======== RECORDS FOR THIS EXERCISE ========
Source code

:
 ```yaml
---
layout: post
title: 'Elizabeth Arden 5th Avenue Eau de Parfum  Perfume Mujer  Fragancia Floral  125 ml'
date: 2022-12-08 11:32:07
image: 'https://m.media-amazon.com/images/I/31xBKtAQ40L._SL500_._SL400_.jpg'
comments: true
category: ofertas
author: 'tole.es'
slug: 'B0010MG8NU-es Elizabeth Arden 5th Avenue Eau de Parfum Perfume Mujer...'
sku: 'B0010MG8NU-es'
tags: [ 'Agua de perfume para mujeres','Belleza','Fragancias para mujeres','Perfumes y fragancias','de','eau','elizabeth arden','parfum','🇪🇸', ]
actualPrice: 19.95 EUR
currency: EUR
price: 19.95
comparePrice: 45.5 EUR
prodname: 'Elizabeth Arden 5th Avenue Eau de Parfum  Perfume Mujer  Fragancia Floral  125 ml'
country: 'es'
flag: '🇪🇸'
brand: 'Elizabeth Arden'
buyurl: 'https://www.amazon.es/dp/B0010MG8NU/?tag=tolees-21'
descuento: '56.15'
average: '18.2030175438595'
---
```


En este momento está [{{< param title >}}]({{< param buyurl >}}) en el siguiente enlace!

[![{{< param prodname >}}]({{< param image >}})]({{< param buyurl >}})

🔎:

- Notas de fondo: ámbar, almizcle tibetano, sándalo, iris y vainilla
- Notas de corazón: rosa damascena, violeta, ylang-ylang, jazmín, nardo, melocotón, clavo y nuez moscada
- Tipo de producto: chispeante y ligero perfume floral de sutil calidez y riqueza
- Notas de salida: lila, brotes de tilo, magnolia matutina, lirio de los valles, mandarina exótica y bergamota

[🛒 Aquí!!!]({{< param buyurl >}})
========
Lines holding "buyurl": count them across the data and reply with the number alone.

TASK ANSWER >> 4